My final analysis of this situation is that this upcoming test is going to answer a lot more questions than just whether Brendan’s theory is correct or not.

One thing I’ve learned over the last year is that sometimes the answer you’re looking for isn’t the answer you get. The value is in the information. Every test narrows the possibilities.

This test is going to answer several lingering questions that have been sitting in the background for a long time.

The obvious question is whether the torque model itself is causing the PCM to trip a protection strategy. But there are other questions hiding behind that one.

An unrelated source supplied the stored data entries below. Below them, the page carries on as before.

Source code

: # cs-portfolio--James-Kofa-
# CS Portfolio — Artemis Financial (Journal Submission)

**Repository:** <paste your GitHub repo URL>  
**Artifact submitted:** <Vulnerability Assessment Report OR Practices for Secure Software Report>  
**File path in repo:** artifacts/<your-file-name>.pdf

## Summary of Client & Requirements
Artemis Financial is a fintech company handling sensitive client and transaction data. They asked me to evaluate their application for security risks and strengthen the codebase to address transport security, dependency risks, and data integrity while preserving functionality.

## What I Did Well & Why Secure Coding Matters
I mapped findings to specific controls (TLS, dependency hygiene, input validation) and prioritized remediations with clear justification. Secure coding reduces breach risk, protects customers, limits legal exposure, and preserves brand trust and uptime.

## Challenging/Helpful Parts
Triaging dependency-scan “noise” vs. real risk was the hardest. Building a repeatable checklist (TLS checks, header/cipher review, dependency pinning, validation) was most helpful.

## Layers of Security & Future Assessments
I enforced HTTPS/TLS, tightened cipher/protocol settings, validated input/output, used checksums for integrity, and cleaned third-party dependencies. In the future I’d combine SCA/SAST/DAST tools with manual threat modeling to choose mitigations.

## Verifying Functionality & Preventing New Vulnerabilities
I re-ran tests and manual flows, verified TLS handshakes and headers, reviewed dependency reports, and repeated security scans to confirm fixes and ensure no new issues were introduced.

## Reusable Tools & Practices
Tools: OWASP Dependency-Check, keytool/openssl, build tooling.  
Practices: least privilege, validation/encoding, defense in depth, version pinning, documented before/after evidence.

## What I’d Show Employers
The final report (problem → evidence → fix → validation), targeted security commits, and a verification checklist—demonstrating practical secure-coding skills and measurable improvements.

One thing that has bothered me for a while is how difficult the car has become to fully relearn the Knock Octane Modifier (KOM). SCT calls it Octane Adjust Ratio. HP Tuners calls it Knock Octane Modifier. Either way, the concept is the same.

In the past I could consistently get the car back to -0.96 fairly quickly. Usually 8-10 minutes of loaded driving and it was there. Lately I’ve spent 30+ minutes trying to get it to fully relearn and have never been able to get it all the way back. The highest I’ve seen recently is around -0.64.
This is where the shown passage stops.